RandomResizedCrop API Change #676

LukeWood · 2022-08-08T19:23:20Z

Currently, RandomResizedCrop is tuned by taking a crop_area_factor and aspect_ratio_factor.

The API should be updated to take a target_size, zoom_factor, and an aspect ratio factor. At augmentation time, a value is drawn randomly from the Zoom factor and aspect ratio factor distributions. a crop size is computed by multiplying each dimension of target size with the value drawn from zoom_factor. Next, the width and height of the crop size are distorted accordingly by the value drawn from the aspect ratio factor. A crop of this size is taken from the image, and finally is resized to the target size.

Some edge cases:

when the crop size is larger than the image, we want to still respect aspect ratio (random crop uses smart resize)

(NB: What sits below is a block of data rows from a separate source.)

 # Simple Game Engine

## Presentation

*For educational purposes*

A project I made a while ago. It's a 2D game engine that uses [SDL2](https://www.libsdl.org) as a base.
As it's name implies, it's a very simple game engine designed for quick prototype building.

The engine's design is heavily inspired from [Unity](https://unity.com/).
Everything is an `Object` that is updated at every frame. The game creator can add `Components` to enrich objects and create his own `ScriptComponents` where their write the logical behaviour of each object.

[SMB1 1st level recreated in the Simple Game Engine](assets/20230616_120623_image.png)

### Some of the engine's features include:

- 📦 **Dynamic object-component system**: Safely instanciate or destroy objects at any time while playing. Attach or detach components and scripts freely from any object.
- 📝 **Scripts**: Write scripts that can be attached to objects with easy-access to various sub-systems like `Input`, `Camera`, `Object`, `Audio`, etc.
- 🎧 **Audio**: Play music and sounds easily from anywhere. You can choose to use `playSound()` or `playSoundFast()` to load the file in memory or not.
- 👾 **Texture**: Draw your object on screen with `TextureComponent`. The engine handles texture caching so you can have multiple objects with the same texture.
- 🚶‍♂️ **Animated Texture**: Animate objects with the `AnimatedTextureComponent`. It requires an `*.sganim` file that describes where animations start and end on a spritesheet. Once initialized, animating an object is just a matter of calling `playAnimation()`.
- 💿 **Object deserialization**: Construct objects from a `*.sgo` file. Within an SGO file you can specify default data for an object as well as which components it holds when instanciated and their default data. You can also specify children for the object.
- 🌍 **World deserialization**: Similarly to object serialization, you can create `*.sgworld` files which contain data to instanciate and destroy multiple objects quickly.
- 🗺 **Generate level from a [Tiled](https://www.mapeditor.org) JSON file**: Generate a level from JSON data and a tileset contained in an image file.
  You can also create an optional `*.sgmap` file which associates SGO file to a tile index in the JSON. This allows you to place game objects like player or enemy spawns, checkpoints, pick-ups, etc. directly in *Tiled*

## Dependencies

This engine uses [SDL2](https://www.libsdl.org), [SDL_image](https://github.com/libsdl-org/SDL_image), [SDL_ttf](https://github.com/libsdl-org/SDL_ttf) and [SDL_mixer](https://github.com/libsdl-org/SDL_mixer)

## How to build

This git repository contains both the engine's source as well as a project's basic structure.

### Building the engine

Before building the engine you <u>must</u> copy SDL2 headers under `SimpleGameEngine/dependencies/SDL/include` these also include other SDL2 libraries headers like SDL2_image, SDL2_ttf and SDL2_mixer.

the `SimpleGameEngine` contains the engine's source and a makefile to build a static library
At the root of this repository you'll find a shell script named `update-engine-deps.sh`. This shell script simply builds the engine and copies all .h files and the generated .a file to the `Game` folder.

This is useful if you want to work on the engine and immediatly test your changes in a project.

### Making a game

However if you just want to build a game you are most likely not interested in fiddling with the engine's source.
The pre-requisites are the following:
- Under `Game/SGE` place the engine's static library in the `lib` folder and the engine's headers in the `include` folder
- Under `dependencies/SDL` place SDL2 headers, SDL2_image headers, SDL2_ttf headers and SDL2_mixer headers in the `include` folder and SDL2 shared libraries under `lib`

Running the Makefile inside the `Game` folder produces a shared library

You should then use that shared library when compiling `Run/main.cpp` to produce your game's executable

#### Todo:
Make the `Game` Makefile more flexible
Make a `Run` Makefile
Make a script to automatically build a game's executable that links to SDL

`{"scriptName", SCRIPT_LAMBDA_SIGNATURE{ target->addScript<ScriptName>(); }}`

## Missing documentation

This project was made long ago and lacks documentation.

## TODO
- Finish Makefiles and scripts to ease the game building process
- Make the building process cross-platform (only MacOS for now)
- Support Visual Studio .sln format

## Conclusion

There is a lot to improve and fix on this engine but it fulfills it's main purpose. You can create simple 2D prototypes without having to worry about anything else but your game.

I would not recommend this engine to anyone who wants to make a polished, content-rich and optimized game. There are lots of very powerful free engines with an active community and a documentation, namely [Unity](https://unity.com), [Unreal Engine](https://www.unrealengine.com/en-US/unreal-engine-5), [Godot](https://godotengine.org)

AdityaKane2001 · 2022-08-10T21:03:36Z

@LukeWood

My understanding is as follows:

Assume an input image of 300x400. (height x width)
First we sample a zoom factor (would be <1 in a normal case?) and take a crop of that size. Assuming zoom factor is 0.5, we will take a crop of 150x200.
Then a width and height are calculated and the image is resized to this new distorted size. Assuming the aspect ratio to be 0.5 (height : width), the new image will be 150x300 (or 100x200?).
Finally resize to a target size, say 224x224.

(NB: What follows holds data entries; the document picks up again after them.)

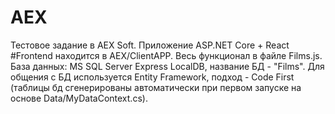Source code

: # AEX
Тестовое задание в AEX Soft.
Приложение ASP.NET Core + React
#Frontend находится в AEX/ClientAPP. Весь функционал в файле Films.js.
База данных: MS SQL Server Express LocalDB, название БД - "Films".
Для общения с БД используется Entity Framework, подход - Code First (таблицы бд сгенерированы автоматически при первом запуске на основе Data/MyDataContext.cs).
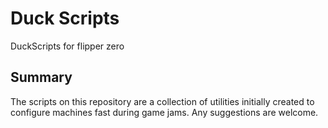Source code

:# Duck Scripts
DuckScripts for flipper zero

## Summary
The scripts on this repository are a collection of utilities initially created to configure machines fast during game jams.
Any suggestions are welcome.
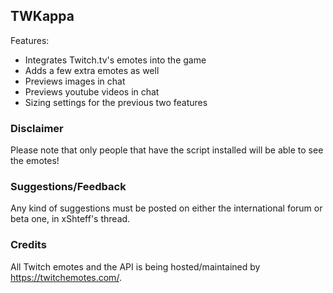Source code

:## TWKappa

Features:
- Integrates Twitch.tv's emotes into the game
- Adds a few extra emotes as well
- Previews images in chat
- Previews youtube videos in chat
- Sizing settings for the previous two features

### Disclaimer

Please note that only people that have the script installed will be able to see the emotes!

### Suggestions/Feedback

Any kind of suggestions must be posted on either the international forum or beta one, in xShteff's thread.

### Credits
All Twitch emotes and the API is being hosted/maintained by https://twitchemotes.com/.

Is this procedure correct? If this is incorrect, could you please jot down the procedure in the same way as above to avoid any confusion?

/cc @sayakpaul

LukeWood · 2022-08-10T23:39:09Z

First we sample a zoom factor (would be <1 in a normal case?) and take a crop of that size. Assuming zoom factor is 0.5, we will take a crop of 150x200.

either less or greater than one. 150x200 zoomed by 2 should crop a 75x100 region, so it is zoomed to double the size

Then a width and height are calculated and the image is resized to this new distorted size. Assuming the aspect ratio to be 0.5 (height : width), the new image will be 150x300 (or 100x200?).

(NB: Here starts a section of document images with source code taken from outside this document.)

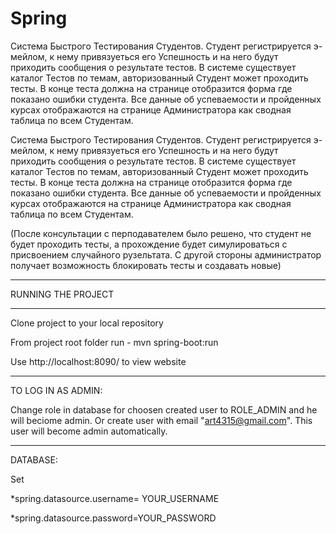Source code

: # Spring
Система Быстрого Тестирования Студентов. Студент регистрируется
э-мейлом, к нему привязуеться его Успешность и на него будут приходить
сообщения о результате тестов. В системе существует каталог Тестов по
темам, авторизованный Студент может проходить тесты. В конце теста
должна на странице отобразится форма где показано ошибки студента. Все
данные об успеваемости и пройденных курсах отображаются на странице
Администратора как сводная таблица по всем Студентам.


Система Быстрого Тестирования Студентов. Студент регистрируется э-мейлом, к нему привязуеться его Успешность и на него будут приходить сообщения о результате тестов. В системе существует каталог Тестов по темам, авторизованный Студент может проходить тесты. В конце теста должна на странице отобразится форма где показано ошибки студента. Все данные об успеваемости и пройденных курсах отображаются на странице Администратора как сводная таблица по всем Студентам.

(После консультации с перподавателем было решено, что студент не будет проходить тесты, а прохождение будет симулироваться с присвоением случайного рузельтата. С другой стороны администратор получает возможность блокировать тесты и создавать новые)


*******
RUNNING THE PROJECT
*******
Clone project to your local repository

From project root folder run - mvn spring-boot:run

Use http://localhost:8090/ to view website

***********
TO LOG IN AS ADMIN: 

Change role in database for choosen created user to ROLE_ADMIN and he will beciome admin. 
Or create user with email "art4315@gmail.com". This user will become admin automatically.  

********
DATABASE:

Set 

*spring.datasource.username= YOUR_USERNAME

*spring.datasource.password=YOUR_PASSWORD
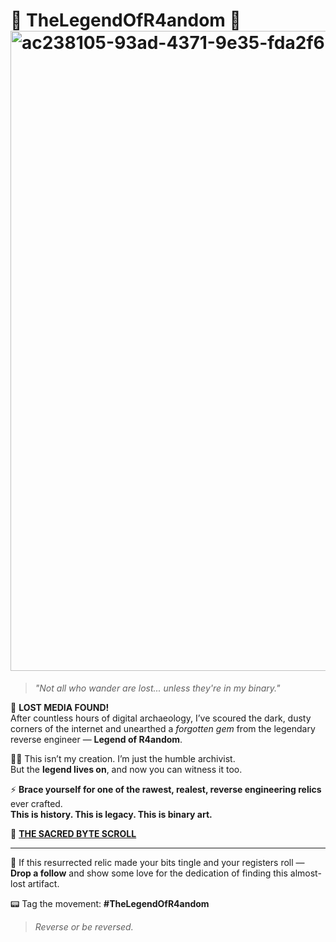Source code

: 
# 🌟 TheLegendOfR4andom 🌟  <img width="1024" height="1024" alt="ac238105-93ad-4371-9e35-fda2f66f0484" src="https://github.com/user-attachments/assets/b696b2b9-e4ba-4295-8bc1-c89c0056e808" />

> *"Not all who wander are lost... unless they're in my binary."*  

📜 **LOST MEDIA FOUND!**  
After countless hours of digital archaeology, I’ve scoured the dark, dusty corners of the internet and unearthed a *forgotten gem* from the legendary reverse engineer — **Legend of R4andom**.

🕵️‍♂️ This isn’t my creation. I’m just the humble archivist.  
But the **legend lives on**, and now you can witness it too.

⚡️ **Brace yourself for one of the rawest, realest, reverse engineering relics** ever crafted.  
**This is history. This is legacy. This is binary art.**

🔗 [**THE SACRED BYTE SCROLL**](https://drive.google.com/file/d/1khJ_uVvJAX73utQqcAEN5E80koonXzKN/view?usp=sharing)

---

🙌 If this resurrected relic made your bits tingle and your registers roll —  
**Drop a follow** and show some love for the dedication of finding this almost-lost artifact.

📟 Tag the movement: **#TheLegendOfR4andom**  
> _Reverse or be reversed._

I guess to get the desired effect, zoom_factor => should be inversed before multiplying. so a zoom factor of 2 => 0.5 and vice versa. This means a zoom factor of 0.5 zooms out, 2.0 zooms in.

Finally resize to a target size, say 224x224.

yep! zoom_Factor 1.0 and aspect ratio 1.0 should just be the same as random crop basically.

Sound good?

AdityaKane2001 · 2022-08-11T06:26:15Z

Okay. Zoom factor is almost clear to me now.

Assuming we use a zoom factor of 0.5 (which will zoom out the image) we get a 600x800 image, right? How would the image look like? Will the image repeat itself or is it just a normal resize?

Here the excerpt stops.